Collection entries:
◇ ◇ ◇ ◇ ◇ ◇ ◇

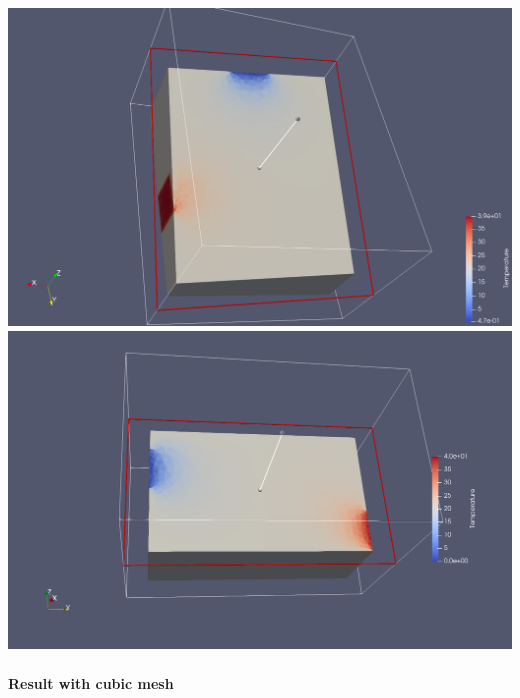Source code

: \documentclass[11pt]{article}
\makeatletter
\def\maxwidth{\ifdim\Gin@nat@width>\linewidth\linewidth
    \else\Gin@nat@width\fi}
\let\Oldincludegraphics\includegraphics
\renewcommand{\includegraphics}[1]{\Oldincludegraphics[width=.8\maxwidth]{#1}}
\makeatother
\begin{document}
\includegraphics{ClipDroitTetra.png} \textbar{}
\includegraphics{ClipDevantTetra.png}

\hypertarget{result-with-cubic-mesh}{%
\paragraph{Result with cubic mesh}\label{result-with-cubic-mesh}}
\end{document}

◇ ◇ ◇ ◇ ◇ ◇ ◇

#### What is required
The word "with" may occur in lines of the data above; say how many lines hold it, giving only the number.

#### Solved problem
2